#aventurefringe : Love and Death, ou la beauté d'une nouvelle expérience

 

Ici à la rédaction du Franco, nous sommes tous des First Time Fringers (j’aime bien l’expression, qui perdrait un peu de sa crédibilité à la traduction, vous m’en excuserez). Nous avons donc décidé de partager avec vous notre regard naïf et impressionnable sur le plus gros festival de théâtre fringe nord-américain.

 

Le Franco s’est inscrit à l’immersion Fringe pour une semaine. Vivez l’expérience avec nous @JournalLeFranco ! 


Jeudi le 14 aout, je suis allée voir Love and Death, or If We’re Treading on Thin Ice, We Might As Well Dance. Présenter une pièce un premier soir de festival dans une bring your own venue (BYOV)*, alors que la foule assiste aux festivités d’ouverture en musique dans le centre névralgique du quartier Old Strathcona, ce n’est pas facile. Kenneth Brown, un participant et tête pensante du festival depuis sa création, a décidé de monter ses deux spectacles de l’année à L’UniThéâtre, situé dans La Cité francophone. C’est une salle qu’il chérit et où il a vécu plusieurs de ces meilleurs moments au Fringe. 

 

Love and Death, c’est un cadeau qu’il s’est fait, je crois. Un monologue pour répondre aux grandes questions qui nous sont parachutées à un moment ou à un autre de la vie, ou de la mort. Kenneth a eu des soucis de santé : son cœur a failli flancher dernièrement. Sur son lit d’hôpital à Edmonton, il s’est demandé s’il y avait quelque chose au-delà de l’amour romantique, ou de l’idéal qu’on s’en fait. 

 

Pour y répondre, sa pièce fait participer le public (éparse comme des cheveux fins, en cette première représentation… et pourtant très enclin à partager ses penchants personnels).

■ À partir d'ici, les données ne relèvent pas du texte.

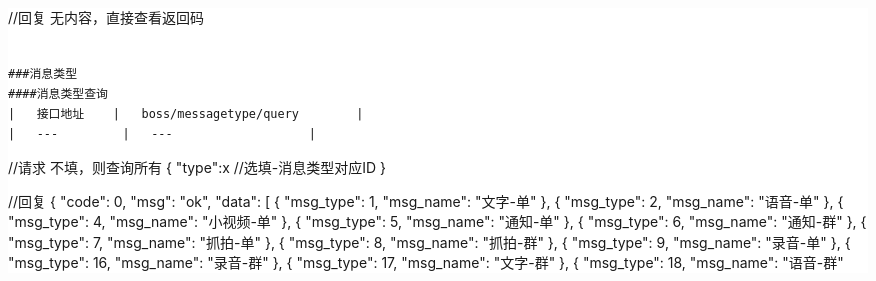 //回复
无内容，直接查看返回码
```

###消息类型
####消息类型查询
|   接口地址    |   boss/messagetype/query        |
|   ---         |   ---                   |

```
//请求
不填，则查询所有
{
    "type":x               //选填-消息类型对应ID
}    

//回复
{
   "code": 0,
   "msg": "ok",
   "data": [
      {
         "msg_type": 1,
         "msg_name": "文字-单"
      },
      {
         "msg_type": 2,
         "msg_name": "语音-单"
      },
      {
         "msg_type": 4,
         "msg_name": "小视频-单"
      },
      {
         "msg_type": 5,
         "msg_name": "通知-单"
      },
      {
         "msg_type": 6,
         "msg_name": "通知-群"
      },
      {
         "msg_type": 7,
         "msg_name": "抓拍-单"
      },
      {
         "msg_type": 8,
         "msg_name": "抓拍-群"
      },
      {
         "msg_type": 9,
         "msg_name": "录音-单"
      },
      {
         "msg_type": 16,
         "msg_name": "录音-群"
      },
      {
         "msg_type": 17,
         "msg_name": "文字-群"
      },
      {
         "msg_type": 18,
         "msg_name": "语音-群" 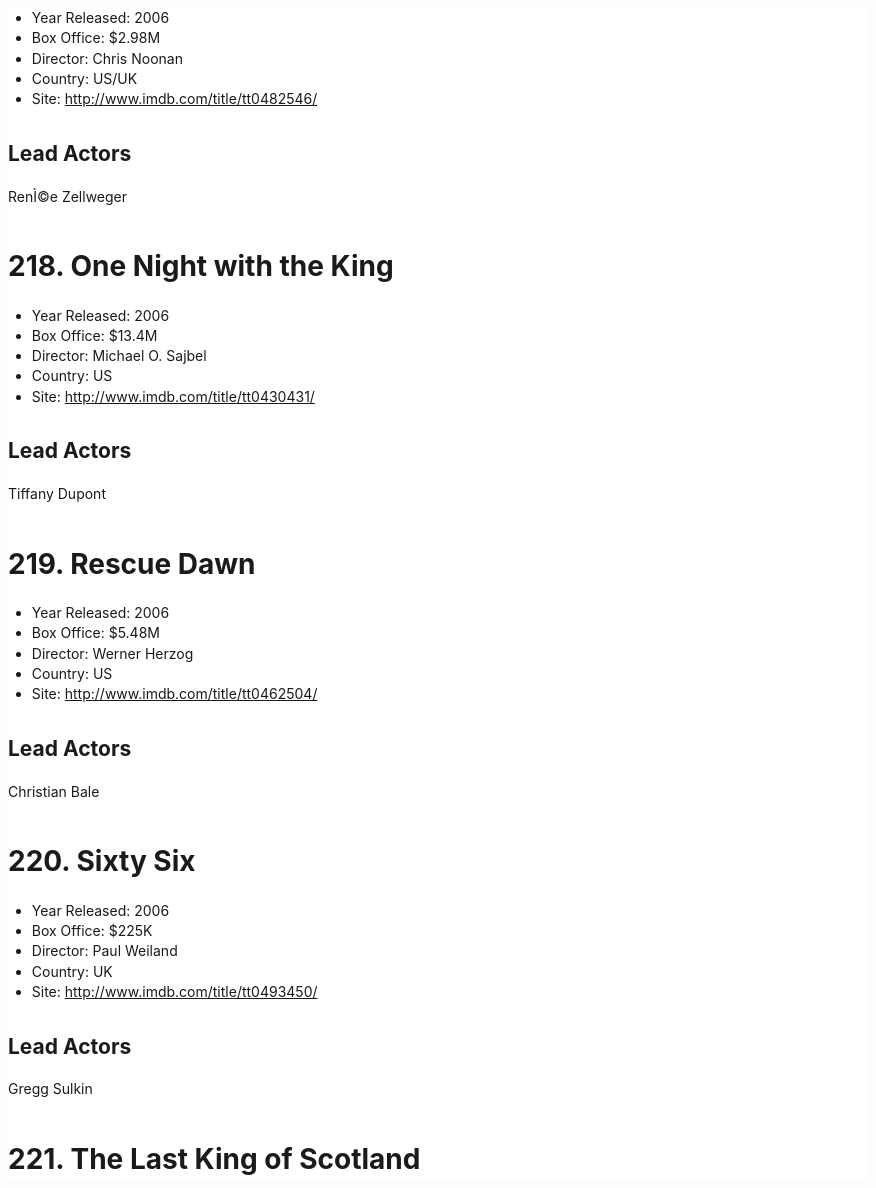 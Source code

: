 * Year Released:  2006
* Box Office:  $2.98M
* Director:  Chris Noonan
* Country:  US/UK
* Site:  http://www.imdb.com/title/tt0482546/

## Lead Actors

RenÌ©e Zellweger

# 218. One Night with the King

* Year Released:  2006
* Box Office:  $13.4M
* Director:  Michael O. Sajbel
* Country:  US
* Site:  http://www.imdb.com/title/tt0430431/

## Lead Actors

Tiffany Dupont

# 219. Rescue Dawn

* Year Released:  2006
* Box Office:  $5.48M
* Director:  Werner Herzog
* Country:  US
* Site:  http://www.imdb.com/title/tt0462504/

## Lead Actors

Christian Bale

# 220. Sixty Six

* Year Released:  2006
* Box Office:  $225K
* Director:  Paul Weiland
* Country:  UK
* Site:  http://www.imdb.com/title/tt0493450/

## Lead Actors

Gregg Sulkin

# 221. The Last King of Scotland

C’était à ces moments délicieusement authentiques que se sont mesurées les questions existentielles (pas tant) de M. Brown. Il ne fait pas de doute qu’il en a touché quelques-uns, mais pas moi, qui n’aime pas être interpelée directement sur ce genre de sujets.

 

Le spectacle n’a pas été très fidèle au descriptif du programme (ce qu’on me dit est courant dans ce genre de festival) qui promettait quelque chose d’un peu plus psychédélique. Heureusement, il bénéficiait d’un certain rythme (outre les problèmes techniques de guitare électrique) grâce à l’accompagnement musical et un conte un peu obscur (projeté et raconté) qui venait entrecouper le monologue. 

 

Love and Death joue encore jusqu'au 23 août. Pour les dates et horaires exacts, consultez le site web du festival Fringe d'Edmonton. 

 

Leçon Fringe n°1 : le passé c’est le passé. Si un spectacle vous a laissé dubitatif, ça fait partie de l’expérience.

 

*Dans le lexique du Fringe, il s’agit d’une scène qui ne fait pas partie des scènes principales du festival, et pour laquelle les équipes de théâtres doivent elles-mêmes faire la promotion des spectacles qui s’y jouent. Traduction proposée : scène satellite.